The price of commodity metal gold made a major advance on Monday—to start off the year—climbing to its highest value in nearly seven years, as investors fled from riskier assets over rising tensions between the United States and Iran. Indeed, gold is traditionally held as a stable commodity, particularly reliable during times of market volatility and economic slowdown especially when these events are initiate by geopolitical tensions.
Accordingly, Goldman Sachs head of commodities research Jeff Curie notes, “We found that spikes in geopolitical tensions lead to higher gold prices when they are severe enough to cause currency debasement. This most often happens during wars or military escalations.”
He makes sure to emphasize: “Therefore, additional escalation in US-Iranian tensions could further boost gold prices.”
Gold is also commonly used as a safeguard to hedge against inflation; and if oil prices keep rising, gold holdings might become crucial. Crude prices have already spiked more than 3 percent this week (again, thanks to new concerns over the US-Iran conflict).

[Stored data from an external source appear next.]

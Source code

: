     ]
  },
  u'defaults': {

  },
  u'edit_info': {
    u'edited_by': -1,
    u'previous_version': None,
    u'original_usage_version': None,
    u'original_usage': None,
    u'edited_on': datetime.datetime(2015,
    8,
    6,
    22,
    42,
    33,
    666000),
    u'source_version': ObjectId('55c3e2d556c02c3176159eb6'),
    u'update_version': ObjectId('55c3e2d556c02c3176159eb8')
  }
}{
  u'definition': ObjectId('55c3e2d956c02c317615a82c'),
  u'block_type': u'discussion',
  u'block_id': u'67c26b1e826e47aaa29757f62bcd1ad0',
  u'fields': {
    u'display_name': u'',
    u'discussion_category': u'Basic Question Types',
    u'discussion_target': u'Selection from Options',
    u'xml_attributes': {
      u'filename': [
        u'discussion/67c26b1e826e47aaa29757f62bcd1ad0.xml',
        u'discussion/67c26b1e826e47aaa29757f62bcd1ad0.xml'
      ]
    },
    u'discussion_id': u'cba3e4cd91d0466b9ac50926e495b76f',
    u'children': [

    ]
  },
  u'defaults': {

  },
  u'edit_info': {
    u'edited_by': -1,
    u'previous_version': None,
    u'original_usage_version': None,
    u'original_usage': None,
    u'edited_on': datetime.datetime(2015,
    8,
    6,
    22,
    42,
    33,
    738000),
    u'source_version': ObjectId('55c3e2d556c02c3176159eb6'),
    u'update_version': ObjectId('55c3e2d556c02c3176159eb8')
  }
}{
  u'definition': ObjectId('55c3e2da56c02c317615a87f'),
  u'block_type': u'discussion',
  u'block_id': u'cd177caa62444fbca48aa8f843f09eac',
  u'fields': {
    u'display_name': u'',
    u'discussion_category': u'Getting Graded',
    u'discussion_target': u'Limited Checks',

Overall, US inflation has been flat, but that could change, of course, as tensions mount.
Specifically, gold futures for the second month of the year settled up 1 percent—at $1,568.80 per ounce—after hitting a high of $1,590.90 per ounce on the day. Indeed, this is the highest such value for the metal in nearly seven years: April 2, 2013. At that time, the metal commodity was trading at an astounding $1,604.30 per ounce.
In all, gold was heading for a ninth-straight day of gains and could be on track for even more.